Remarkably, for someone who still puts learner on the rental equipment form, I have skied in fields in other lands. Actually, only Canada, but I do know there are differences between our fields and those in foreign parts. For a start we’re treeless, sometimes prone to whiteouts, without accommodation on the mountains and the snow is wetter. And I’m not being disloyal. That’s just the way it is.

And although the fields are not large, they’re fabulously un-crowded and the scenery is spectacular. This year the late spring skiing conditions were unrivalled - lots of soft powdery snow, deep-sea blue skies and sunshine.

Now here’s the disloyal part. Stick to the South Island. The North Island has a lot of weather, if you know what I mean, and although it sounds cool to say you’ve skied on a volcano (Ruapehu), chances are you may not get to say it anyway. Besides which, there are more fields and more reliable conditions down south.

As far as I’m concerned there’s no going past Queenstown as a ski destination. Some would accuse it of being too commercial, but that just means it actually has things you might need, like restaurants and ski clothing and hire shops. It’s also got a couple of good galleries, no graffiti, nice gardens and a spectacular lake which is hugged by saw-tooth mountains with a boat ride on one of the last steamships in the world, the TS Earnslaw.

Better than that, Queenstown is the focal point of two major skifields (the Remarkables and Coronet Peak) and isn’t far from several others. Most people come here on a ski package that includes the bus ride up to the main fields with an added cost, if you want to go further.

For me, there are two great moments in skiing. The bus ride up the mountain and the bus ride down the mountain. I love seeing who’s wearing what, wondering how much peroxide Japanese hair can stand, and what’s the go for snow boarders this season.

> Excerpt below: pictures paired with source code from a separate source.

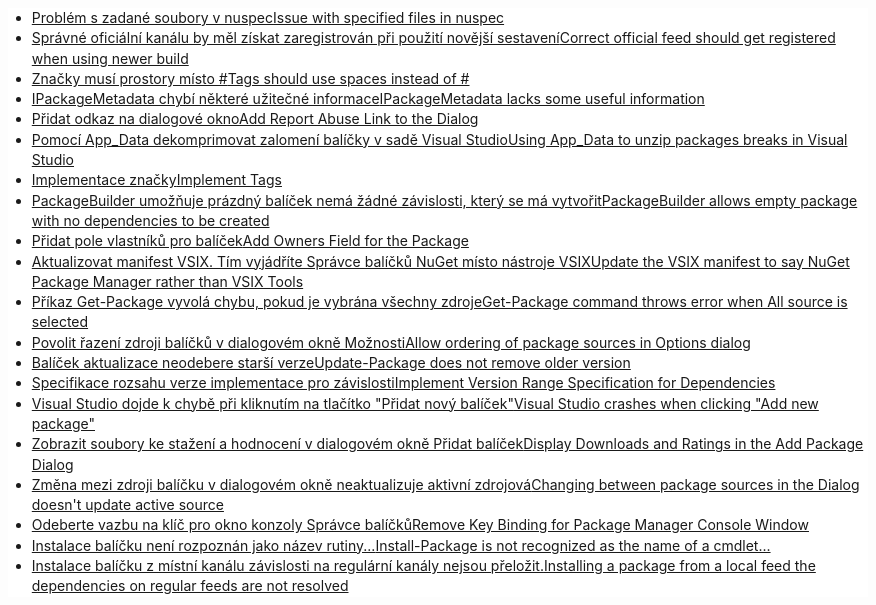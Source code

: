 * [<span data-ttu-id="4d710-148">Problém s zadané soubory v nuspec</span><span class="sxs-lookup"><span data-stu-id="4d710-148">Issue with specified files in nuspec</span></span>](http://nuget.codeplex.com/workitem/400)
* [<span data-ttu-id="4d710-149">Správné oficiální kanálu by měl získat zaregistrován při použití novější sestavení</span><span class="sxs-lookup"><span data-stu-id="4d710-149">Correct official feed should get registered when using newer build</span></span>](http://nuget.codeplex.com/workitem/399)
* [<span data-ttu-id="4d710-150">Značky musí prostory místo #</span><span class="sxs-lookup"><span data-stu-id="4d710-150">Tags should use spaces instead of #</span></span>](http://nuget.codeplex.com/workitem/397)
* [<span data-ttu-id="4d710-151">IPackageMetadata chybí některé užitečné informace</span><span class="sxs-lookup"><span data-stu-id="4d710-151">IPackageMetadata lacks some useful information</span></span>](http://nuget.codeplex.com/workitem/388)
* [<span data-ttu-id="4d710-152">Přidat odkaz na dialogové okno</span><span class="sxs-lookup"><span data-stu-id="4d710-152">Add Report Abuse Link to the Dialog</span></span>](http://nuget.codeplex.com/workitem/386)
* [<span data-ttu-id="4d710-153">Pomocí App_Data dekomprimovat zalomení balíčky v sadě Visual Studio</span><span class="sxs-lookup"><span data-stu-id="4d710-153">Using App_Data to unzip packages breaks in Visual Studio</span></span>](http://nuget.codeplex.com/workitem/380)
* [<span data-ttu-id="4d710-154">Implementace značky</span><span class="sxs-lookup"><span data-stu-id="4d710-154">Implement Tags</span></span>](http://nuget.codeplex.com/workitem/376)
* [<span data-ttu-id="4d710-155">PackageBuilder umožňuje prázdný balíček nemá žádné závislosti, který se má vytvořit</span><span class="sxs-lookup"><span data-stu-id="4d710-155">PackageBuilder allows empty package with no dependencies to be created</span></span>](http://nuget.codeplex.com/workitem/373)
* [<span data-ttu-id="4d710-156">Přidat pole vlastníků pro balíček</span><span class="sxs-lookup"><span data-stu-id="4d710-156">Add Owners Field for the Package</span></span>](http://nuget.codeplex.com/workitem/365)
* [<span data-ttu-id="4d710-157">Aktualizovat manifest VSIX. Tím vyjádříte Správce balíčků NuGet místo nástroje VSIX</span><span class="sxs-lookup"><span data-stu-id="4d710-157">Update the VSIX manifest to say NuGet Package Manager rather than VSIX Tools</span></span>](http://nuget.codeplex.com/workitem/364)
* [<span data-ttu-id="4d710-158">Příkaz Get-Package vyvolá chybu, pokud je vybrána všechny zdroje</span><span class="sxs-lookup"><span data-stu-id="4d710-158">Get-Package command throws error when All source is selected</span></span>](http://nuget.codeplex.com/workitem/359)
* [<span data-ttu-id="4d710-159">Povolit řazení zdroji balíčků v dialogovém okně Možnosti</span><span class="sxs-lookup"><span data-stu-id="4d710-159">Allow ordering of package sources in Options dialog</span></span>](http://nuget.codeplex.com/workitem/356)
* [<span data-ttu-id="4d710-160">Balíček aktualizace neodebere starší verze</span><span class="sxs-lookup"><span data-stu-id="4d710-160">Update-Package does not remove older version</span></span>](http://nuget.codeplex.com/workitem/352)
* [<span data-ttu-id="4d710-161">Specifikace rozsahu verze implementace pro závislosti</span><span class="sxs-lookup"><span data-stu-id="4d710-161">Implement Version Range Specification for Dependencies</span></span>](http://nuget.codeplex.com/workitem/347)
* [<span data-ttu-id="4d710-162">Visual Studio dojde k chybě při kliknutím na tlačítko "Přidat nový balíček"</span><span class="sxs-lookup"><span data-stu-id="4d710-162">Visual Studio crashes when clicking "Add new package"</span></span>](http://nuget.codeplex.com/workitem/346)
* [<span data-ttu-id="4d710-163">Zobrazit soubory ke stažení a hodnocení v dialogovém okně Přidat balíček</span><span class="sxs-lookup"><span data-stu-id="4d710-163">Display Downloads and Ratings in the Add Package Dialog</span></span>](http://nuget.codeplex.com/workitem/345)
* [<span data-ttu-id="4d710-164">Změna mezi zdroji balíčku v dialogovém okně neaktualizuje aktivní zdrojová</span><span class="sxs-lookup"><span data-stu-id="4d710-164">Changing between package sources in the Dialog doesn't update active source</span></span>](http://nuget.codeplex.com/workitem/344)
* [<span data-ttu-id="4d710-165">Odeberte vazbu na klíč pro okno konzoly Správce balíčků</span><span class="sxs-lookup"><span data-stu-id="4d710-165">Remove Key Binding for Package Manager Console Window</span></span>](http://nuget.codeplex.com/workitem/339)
* [<span data-ttu-id="4d710-166">Instalace balíčku není rozpoznán jako název rutiny...</span><span class="sxs-lookup"><span data-stu-id="4d710-166">Install-Package is not recognized as the name of a cmdlet...</span></span>](http://nuget.codeplex.com/workitem/338)
* [<span data-ttu-id="4d710-167">Instalace balíčku z místní kanálu závislosti na regulární kanály nejsou přeložit.</span><span class="sxs-lookup"><span data-stu-id="4d710-167">Installing a package from a local feed the dependencies on regular feeds are not resolved</span></span>](http://nuget.codeplex.com/workitem/332)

Actually snow boarders have done us all a favour down here. First, and most importantly, by finally learning how to do it. Out-of-control snow surfers were thankfully rare this year. Second, by dressing down. Their shabby-chic has infiltrated what threatened to be a dangerously pretentious ski look so that suddenly skiers look like the sort of people you wouldn’t be embarrassed to know. Third, they’re great to watch. They’ve made snow fun, turned the mountains into a theme park of nutty thrills where idiocy as well as style are what counts. Thanks to them, other dopey things are allowed on the precious mountains, like tubing at the Remarkables this year.

Serious snow people go to nearby Treble Cone, which has more ski-able terrain than any other ski or snowboard in the South Island, while beginners and intermediate skiers prefer the Remarkables and Cardrona Alpine Resort (an hour from Queenstown).

Those with more time and good at origami can hire a camper van and tour lesser-known skifields. You have to be fairly anally retentive to make a camper van work and you have to be able to fit chains (don’t leave the hire company until they’ve taught you), but discovering back roads and the dozen or more B-list ski fields is part of the pleasure. That and being rescued in a snowdrift without chains by local farmers. “Thought you were Japanese,” said one, amused at finding me in a ditch.